Content starts

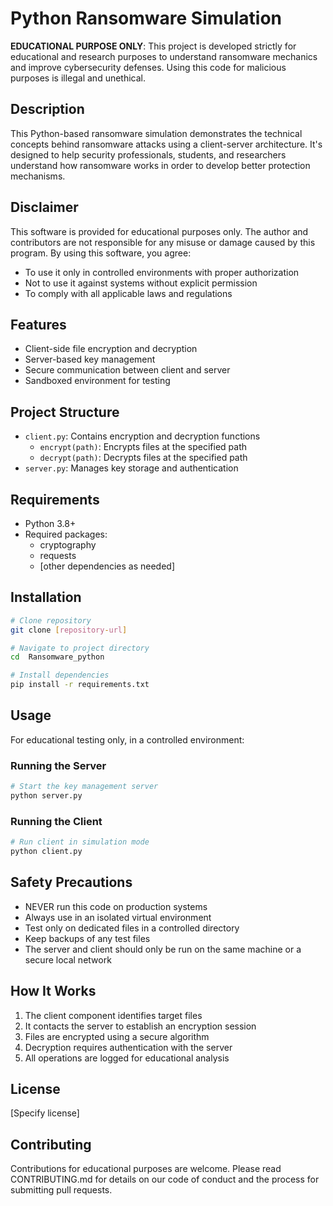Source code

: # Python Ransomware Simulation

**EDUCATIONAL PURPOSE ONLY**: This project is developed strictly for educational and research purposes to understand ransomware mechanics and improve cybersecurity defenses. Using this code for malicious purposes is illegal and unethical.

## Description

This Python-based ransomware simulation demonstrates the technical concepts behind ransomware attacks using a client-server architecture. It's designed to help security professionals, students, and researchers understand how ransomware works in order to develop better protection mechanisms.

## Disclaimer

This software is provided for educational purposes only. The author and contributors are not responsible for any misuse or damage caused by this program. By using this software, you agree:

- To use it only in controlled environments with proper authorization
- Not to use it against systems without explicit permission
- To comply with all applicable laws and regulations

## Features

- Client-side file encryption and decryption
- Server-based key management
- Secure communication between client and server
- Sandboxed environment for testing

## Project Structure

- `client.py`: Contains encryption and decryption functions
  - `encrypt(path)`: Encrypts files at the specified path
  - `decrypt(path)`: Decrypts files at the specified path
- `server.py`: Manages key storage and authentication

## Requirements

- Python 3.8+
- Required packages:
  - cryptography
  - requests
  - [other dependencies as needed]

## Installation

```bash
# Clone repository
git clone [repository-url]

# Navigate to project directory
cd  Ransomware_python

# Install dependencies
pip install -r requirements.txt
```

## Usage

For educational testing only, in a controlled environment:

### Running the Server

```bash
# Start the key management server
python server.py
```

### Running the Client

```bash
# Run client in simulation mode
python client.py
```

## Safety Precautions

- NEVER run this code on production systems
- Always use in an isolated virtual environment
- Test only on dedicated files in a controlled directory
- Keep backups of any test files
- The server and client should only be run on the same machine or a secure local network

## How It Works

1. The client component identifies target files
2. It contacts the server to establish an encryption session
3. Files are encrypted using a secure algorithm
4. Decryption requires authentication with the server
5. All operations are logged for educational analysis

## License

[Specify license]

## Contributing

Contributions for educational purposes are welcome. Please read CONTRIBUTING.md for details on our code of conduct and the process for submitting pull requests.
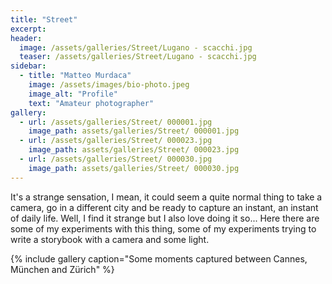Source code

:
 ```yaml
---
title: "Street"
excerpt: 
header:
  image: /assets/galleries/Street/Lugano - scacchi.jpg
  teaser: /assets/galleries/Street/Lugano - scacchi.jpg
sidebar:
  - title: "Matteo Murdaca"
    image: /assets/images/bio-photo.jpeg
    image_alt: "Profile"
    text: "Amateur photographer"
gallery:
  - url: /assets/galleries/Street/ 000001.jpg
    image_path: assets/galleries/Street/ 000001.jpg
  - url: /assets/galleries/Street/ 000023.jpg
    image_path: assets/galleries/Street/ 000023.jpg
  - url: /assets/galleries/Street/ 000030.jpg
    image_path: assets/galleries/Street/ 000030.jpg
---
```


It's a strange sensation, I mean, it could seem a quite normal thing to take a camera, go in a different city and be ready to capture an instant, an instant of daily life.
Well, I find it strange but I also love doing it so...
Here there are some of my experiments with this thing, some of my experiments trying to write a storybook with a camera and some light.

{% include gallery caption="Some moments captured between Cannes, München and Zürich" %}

Content ends

▸ **Required action**
Among the lines of the listing above, which ones hold "Street"? Copy them.

▸ **Completed task**
title: "Street"
  image: /assets/galleries/Street/Lugano - scacchi.jpg
  teaser: /assets/galleries/Street/Lugano - scacchi.jpg
  - url: /assets/galleries/Street/ 000001.jpg
    image_path: assets/galleries/Street/ 000001.jpg
  - url: /assets/galleries/Street/ 000023.jpg
    image_path: assets/galleries/Street/ 000023.jpg
  - url: /assets/galleries/Street/ 000030.jpg
    image_path: assets/galleries/Street/ 000030.jpg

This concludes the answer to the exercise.